MERRIMAC - A probe into the source of what investigators believe was an outbreak of norovirus at the Hillcrest on Lake Wisconsin restaurant earlier this month is ongoing, but one official said it's possible the source of the virus may never be discovered.
Jim Kaplanek, chief of food safety for the Wisconsin Department of Health Services, said norovirus spreads so quickly that it often is difficult to determine a source. It's possible that a member of the restaurant staff spread the illness, but it also could have originated with a patron that brought it into the establishment.
"Many times all we have is a best guess, there's no conclusive evidence," Kaplanek said, adding it's difficult to determine where food-borne illnesses start. "In most cases, with food-borne illness, very rarely do you find a link between the people and the food."
Kaplanek said no food is being tested as part of the investigation, but the state is testing stool samples.
"Between 20 and 25 people were affected (by the illness) that we're aware of, and we have five people tested," said Cynthia Bodendein, a Sauk County health officer.
Kaplanek said some of the people tested positive for norovirus.
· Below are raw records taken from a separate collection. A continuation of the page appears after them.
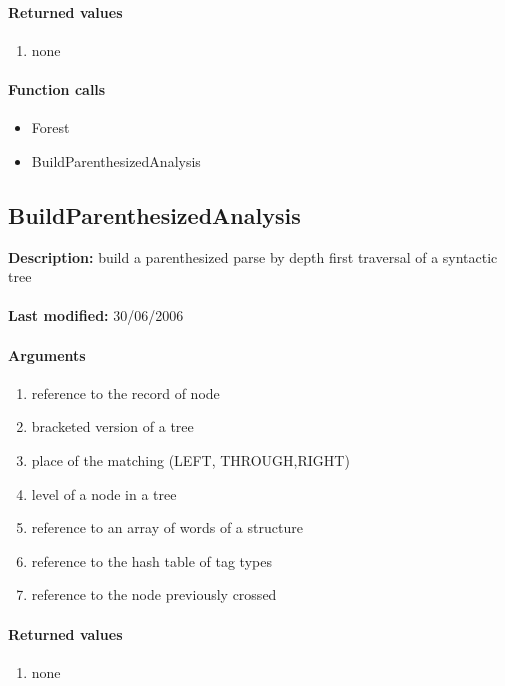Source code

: \paragraph{Returned values}
\begin{enumerate}
\item none
\end{enumerate}

\paragraph{Function calls}
\begin{itemize}
\item Forest
\item BuildParenthesizedAnalysis
\end{itemize}

\subsection{BuildParenthesizedAnalysis}
\textbf{Description:} build a parenthesized parse by depth first traversal of a syntactic tree\\
\\\textbf{Last modified:} 30/06/2006

\paragraph{Arguments}
\begin{enumerate}
\item reference to the record of node
\item bracketed version of a tree
\item place of the matching (LEFT, THROUGH,RIGHT)
\item level of a node in a tree
\item reference to an array of words of a structure
\item reference to the hash table of tag types
\item reference to the node previously crossed
\end{enumerate}

\paragraph{Returned values}
\begin{enumerate}
\item none
\end{enumerate}

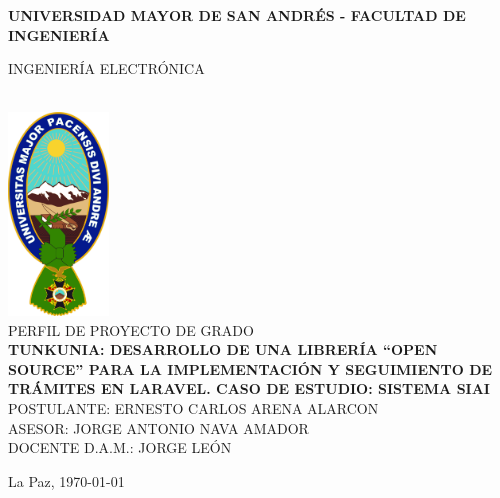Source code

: \begin{titlepage}
    \centering
    {\bfseries \large 
    UNIVERSIDAD MAYOR DE SAN ANDRÉS - FACULTAD DE INGENIERÍA\par 
    INGENIERÍA 	ELECTRÓNICA
    }\\[2cm]
    
    \includegraphics[width=0.2\textwidth]{assets/umsa.png}\\[1cm]
    
    {\LARGE \MakeUppercase{Perfil de Proyecto de Grado}}\\[1cm]
    
    \textbf{\Large \MakeUppercase{TUNKUNIA: Desarrollo de una librería “Open Source” para la implementación y seguimiento de trámites en Laravel. Caso de estudio: Sistema SIAI}}
    \vfill
    \MakeUppercase{Postulante: }
    \MakeUppercase{Ernesto Carlos Arena Alarcon}\\[1cm]
    
    \MakeUppercase{Asesor: }
    \MakeUppercase{Jorge Antonio Nava Amador}\\[1cm]
    
    \MakeUppercase{Docente D.A.M.: }
    \MakeUppercase{Jorge León}\\[1cm]
    
    \vfill
    {La Paz, \today\par}
\end{titlepage}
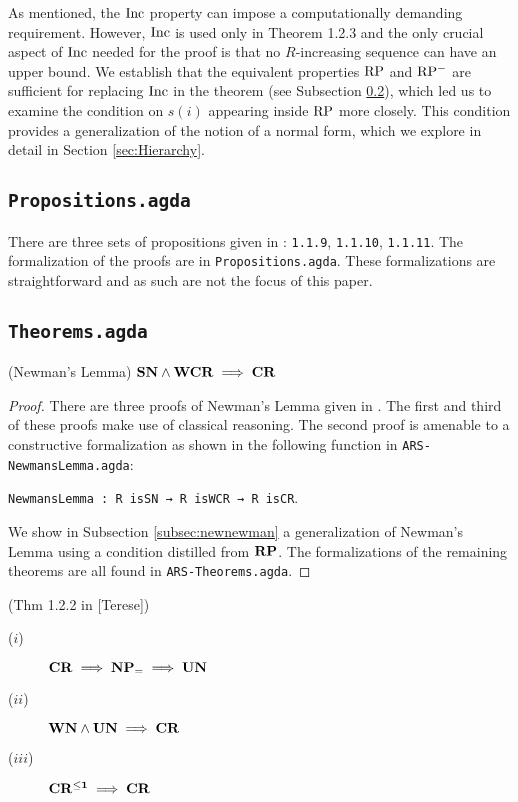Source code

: As mentioned, the $\mathrm{Inc}$ property can impose a computationally demanding requirement. However, $\mathrm{Inc}$ is used only in Theorem 1.2.3
and the only crucial aspect of $\mathrm{Inc}$ needed for the proof is that no $R$-increasing
sequence can have an upper bound.
We establish that the equivalent properties $\mathrm{RP}$ and $\mathrm{RP^{-}}$ are sufficient for replacing $\mathrm{Inc}$ in the theorem (see Subsection \ref{subsec:theorems}),
which led us to examine the condition on $s (i)$ appearing inside $\mathrm{RP}$ more closely. This condition provides a generalization of the notion of a normal form,
which we explore in detail in Section \ref{sec:Hierarchy}.

\subsection{\texttt{Propositions.agda}}
There are three sets of propositions given in \terese: \texttt{1.1.9}, \texttt{1.1.10}, \texttt{1.1.11}.
The formalization of the proofs are in \texttt{Propositions.agda}. These formalizations are straightforward
and as such are not the focus of this paper.

\subsection{\texttt{Theorems.agda}} \label{subsec:theorems}

\begin{theorem}(Newman's Lemma)
  $\mathbf{SN} \land \mathbf{WCR} \implies \mathbf{CR}$
\end{theorem}

\begin{proof}
  There are three proofs of Newman's Lemma given in \terese.
  The first and third of these proofs make use of classical reasoning. The second proof is amenable to a
  constructive formalization as shown in the following function in \texttt{ARS-NewmansLemma.agda}:

  \verb|NewmansLemma : R isSN → R isWCR → R isCR|.

  We show in Subsection \ref{subsec:newnewman} a generalization of Newman's Lemma using a condition distilled from $\mathbf{RP}$.
  The formalizations of the remaining theorems are all found in \texttt{ARS-Theorems.agda}.
\end{proof}

\begin{theorem}(Thm 1.2.2 in [Terese])
\begin{description}
  \item[($i$)] $\mathbf{CR} \implies \mathbf{NP_=} \implies \mathbf{UN}$
  \item[($ii$)] $\mathbf{WN} \land \mathbf{UN} \implies \mathbf{CR}$
  \item[($iii$)] $\mathbf{CR^{\le 1}} \implies \mathbf{CR}$
\end{description}
\end{theorem}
Bodendein said the investigation should be complete by the end of the week.
Kaplanek said the restaurant was inspected after the outbreak was reported to the state Oct. 4, and his department recommended the restaurant implement more hand-washing and pay close attention to cleaning.
"Typically we don't shut down a facility if we find cleaning issues, we simply write orders for them to do additional cleaning," Kaplanek said. "Unless we can observe an eminent hazard to the public, we wouldn't shut down a facility."
Kaplanek said Hillcrest voluntarily closed for the day Oct. 14 and did additional cleaning and had a training session with all its employees on hand hygiene.
Kaplanek said good personal hygiene is the only prevention against norovirus, which he said is "everywhere" and causes flu-like symptoms that last 72 hours.
"It has been on the rise," Kaplanek said. "I think norovirus, if it hasn't already, is surpassing salmonella and e-coli - norovirus, is quickly going to be the number one reason for outbreaks."
Kaplanek said norovirus - commonly associated with outbreaks of illnesses on cruise ships - can be spread by employees not properly washing their hands after using the restroom and then handling food, or by a sick patron sneezing at the table.
Norma Newman, a hostess at the restaurant and the mother of the owners, said she ate the food at the restaurant the night the outbreak occurred, and she did not get sick. She said she believes the outbreak occurred because people at one table were sick, and she saw many people come up to people at that table and shake their hands.
"I ate the food, but I don't shake anybody's hands," Newman said.
In a voicemail message in the days after the incident, Thayne Newman, owner of the restaurant, said he believes the norovirus was brought into his restaurant by a customer.
"I just want to put this behind us," Thayne Newman said.